Start of Block
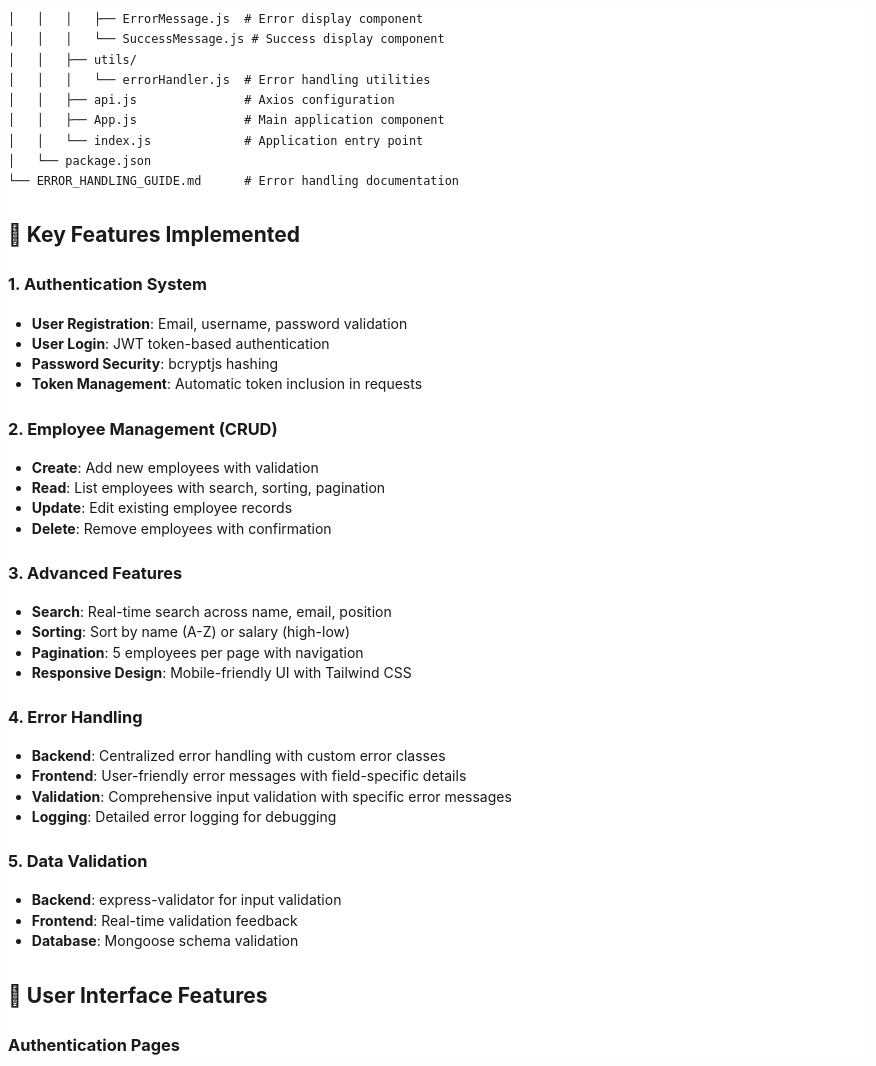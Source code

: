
 ```
│   │   │   ├── ErrorMessage.js  # Error display component
│   │   │   └── SuccessMessage.js # Success display component
│   │   ├── utils/
│   │   │   └── errorHandler.js  # Error handling utilities
│   │   ├── api.js               # Axios configuration
│   │   ├── App.js               # Main application component
│   │   └── index.js             # Application entry point
│   └── package.json
└── ERROR_HANDLING_GUIDE.md      # Error handling documentation
```

## 🔧 **Key Features Implemented**

### **1. Authentication System**

- **User Registration**: Email, username, password validation
- **User Login**: JWT token-based authentication
- **Password Security**: bcryptjs hashing
- **Token Management**: Automatic token inclusion in requests

### **2. Employee Management (CRUD)**

- **Create**: Add new employees with validation
- **Read**: List employees with search, sorting, pagination
- **Update**: Edit existing employee records
- **Delete**: Remove employees with confirmation

### **3. Advanced Features**

- **Search**: Real-time search across name, email, position
- **Sorting**: Sort by name (A-Z) or salary (high-low)
- **Pagination**: 5 employees per page with navigation
- **Responsive Design**: Mobile-friendly UI with Tailwind CSS

### **4. Error Handling**

- **Backend**: Centralized error handling with custom error classes
- **Frontend**: User-friendly error messages with field-specific details
- **Validation**: Comprehensive input validation with specific error messages
- **Logging**: Detailed error logging for debugging

### **5. Data Validation**

- **Backend**: express-validator for input validation
- **Frontend**: Real-time validation feedback
- **Database**: Mongoose schema validation

## 🎨 **User Interface Features**

### **Authentication Pages**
End of Block
_Assignment_. Only the lines from the top of the material above down to the line bearing "### **1. Authentication System**", that line included, should be set down exactly; no pictures.

_Task solution_.
Source code

:
 ```
│   │   │   ├── ErrorMessage.js  # Error display component
│   │   │   └── SuccessMessage.js # Success display component
│   │   ├── utils/
│   │   │   └── errorHandler.js  # Error handling utilities
│   │   ├── api.js               # Axios configuration
│   │   ├── App.js               # Main application component
│   │   └── index.js             # Application entry point
│   └── package.json
└── ERROR_HANDLING_GUIDE.md      # Error handling documentation
```

## 🔧 **Key Features Implemented**

### **1. Authentication System**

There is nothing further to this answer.